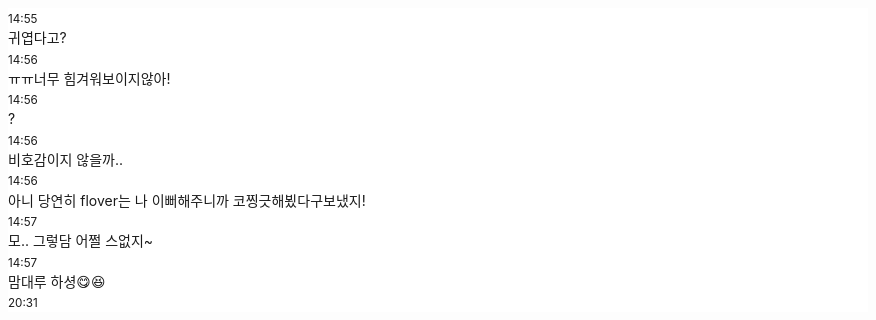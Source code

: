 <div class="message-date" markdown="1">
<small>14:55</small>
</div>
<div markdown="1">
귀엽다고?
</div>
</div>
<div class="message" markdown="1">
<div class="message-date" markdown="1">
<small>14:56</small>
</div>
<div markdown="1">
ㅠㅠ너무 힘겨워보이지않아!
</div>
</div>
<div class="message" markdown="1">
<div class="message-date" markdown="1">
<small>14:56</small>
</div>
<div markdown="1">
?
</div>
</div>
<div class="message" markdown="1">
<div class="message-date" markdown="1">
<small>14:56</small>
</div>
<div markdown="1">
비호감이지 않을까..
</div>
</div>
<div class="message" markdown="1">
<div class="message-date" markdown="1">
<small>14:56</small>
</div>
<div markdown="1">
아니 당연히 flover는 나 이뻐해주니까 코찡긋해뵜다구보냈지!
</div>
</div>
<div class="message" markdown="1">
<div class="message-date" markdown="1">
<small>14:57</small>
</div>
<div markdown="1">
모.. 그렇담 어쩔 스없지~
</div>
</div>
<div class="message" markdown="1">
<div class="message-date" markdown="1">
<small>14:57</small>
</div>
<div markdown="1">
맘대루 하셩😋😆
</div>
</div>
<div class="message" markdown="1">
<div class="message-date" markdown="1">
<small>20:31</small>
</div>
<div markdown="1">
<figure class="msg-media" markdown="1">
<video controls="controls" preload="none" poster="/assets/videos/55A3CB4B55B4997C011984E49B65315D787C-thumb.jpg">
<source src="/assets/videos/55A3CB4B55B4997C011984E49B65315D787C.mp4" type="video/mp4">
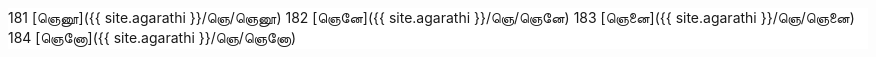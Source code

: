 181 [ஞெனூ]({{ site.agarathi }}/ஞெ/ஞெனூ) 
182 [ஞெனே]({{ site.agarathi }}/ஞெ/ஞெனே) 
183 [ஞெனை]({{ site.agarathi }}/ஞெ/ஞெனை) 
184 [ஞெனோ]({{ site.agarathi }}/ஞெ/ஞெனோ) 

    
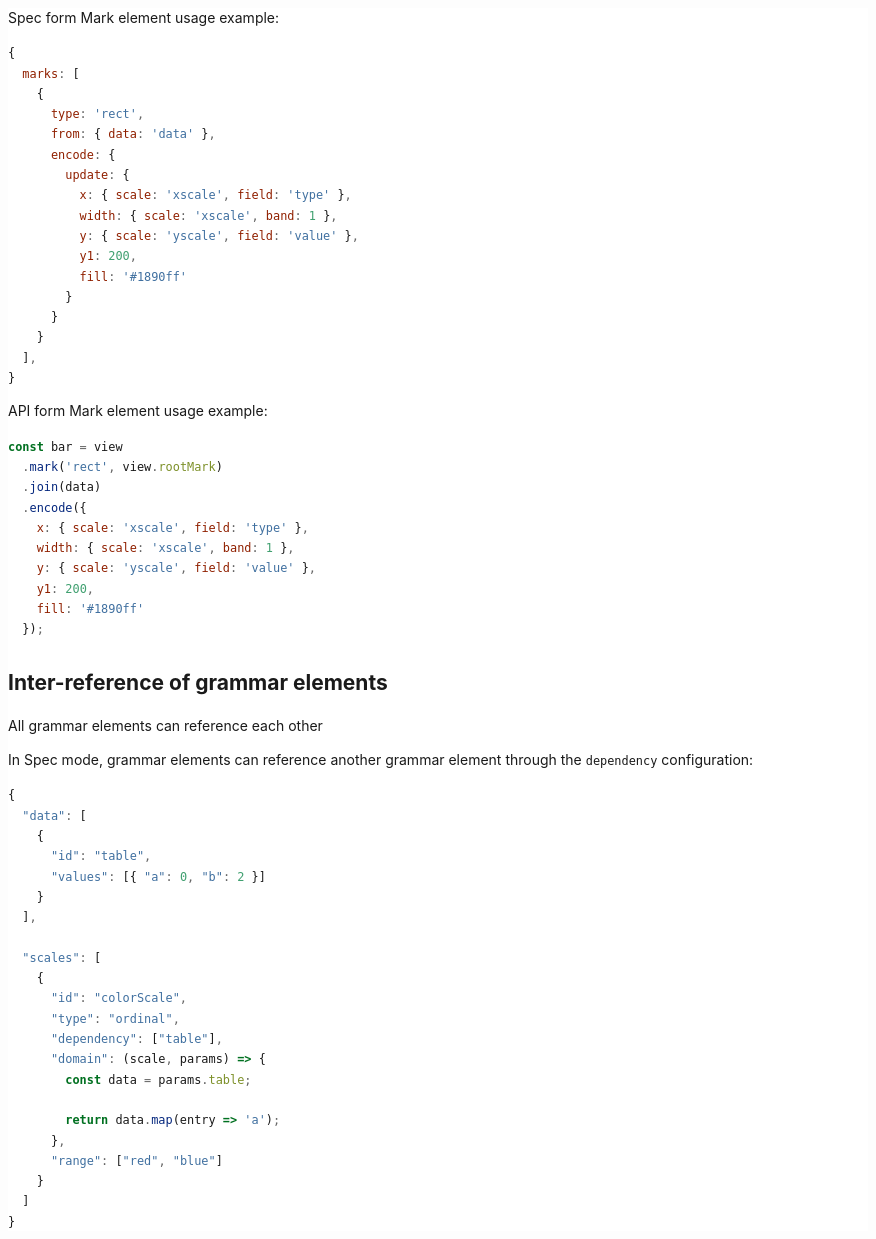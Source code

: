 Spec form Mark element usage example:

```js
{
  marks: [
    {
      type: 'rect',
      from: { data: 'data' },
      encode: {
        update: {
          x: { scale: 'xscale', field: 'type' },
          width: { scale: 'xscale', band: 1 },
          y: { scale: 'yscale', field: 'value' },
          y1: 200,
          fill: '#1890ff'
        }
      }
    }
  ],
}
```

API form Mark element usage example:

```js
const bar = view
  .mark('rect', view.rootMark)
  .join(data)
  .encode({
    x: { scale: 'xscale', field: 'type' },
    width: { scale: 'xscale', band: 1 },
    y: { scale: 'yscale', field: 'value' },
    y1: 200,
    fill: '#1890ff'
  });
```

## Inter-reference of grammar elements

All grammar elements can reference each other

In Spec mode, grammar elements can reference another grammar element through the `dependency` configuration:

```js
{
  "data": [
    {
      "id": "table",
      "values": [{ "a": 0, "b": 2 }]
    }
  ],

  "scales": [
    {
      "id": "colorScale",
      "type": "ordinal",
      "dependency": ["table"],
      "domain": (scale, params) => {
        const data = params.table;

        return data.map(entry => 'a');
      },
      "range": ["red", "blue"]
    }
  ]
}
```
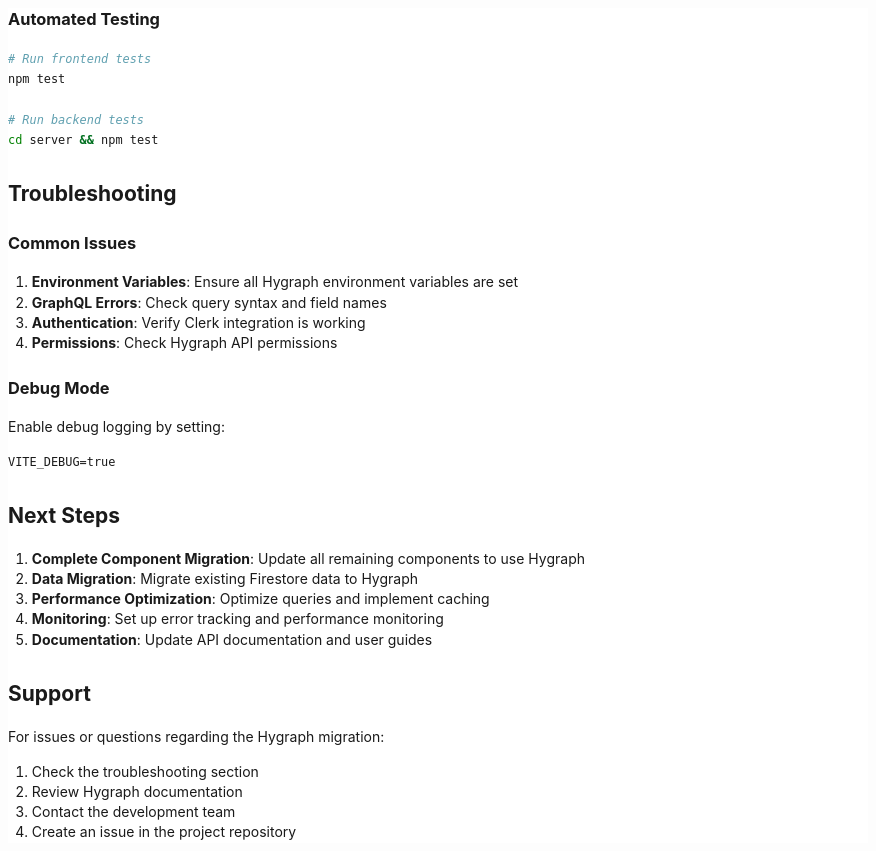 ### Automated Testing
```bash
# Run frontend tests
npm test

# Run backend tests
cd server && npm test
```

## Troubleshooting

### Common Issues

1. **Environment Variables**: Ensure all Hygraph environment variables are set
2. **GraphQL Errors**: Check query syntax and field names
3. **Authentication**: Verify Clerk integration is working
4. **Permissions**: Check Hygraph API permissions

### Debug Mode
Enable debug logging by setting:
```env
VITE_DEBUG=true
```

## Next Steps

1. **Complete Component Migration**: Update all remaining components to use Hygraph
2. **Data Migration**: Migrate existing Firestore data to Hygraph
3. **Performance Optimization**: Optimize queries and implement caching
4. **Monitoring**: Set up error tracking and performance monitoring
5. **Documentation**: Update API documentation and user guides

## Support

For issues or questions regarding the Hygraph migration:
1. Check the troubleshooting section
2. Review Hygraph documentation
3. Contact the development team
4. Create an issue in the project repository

Problem details:
Show every line above in which the word "table" appears.

Task answer:
      "id": "table",
      "dependency": ["table"],
        const data = params.table;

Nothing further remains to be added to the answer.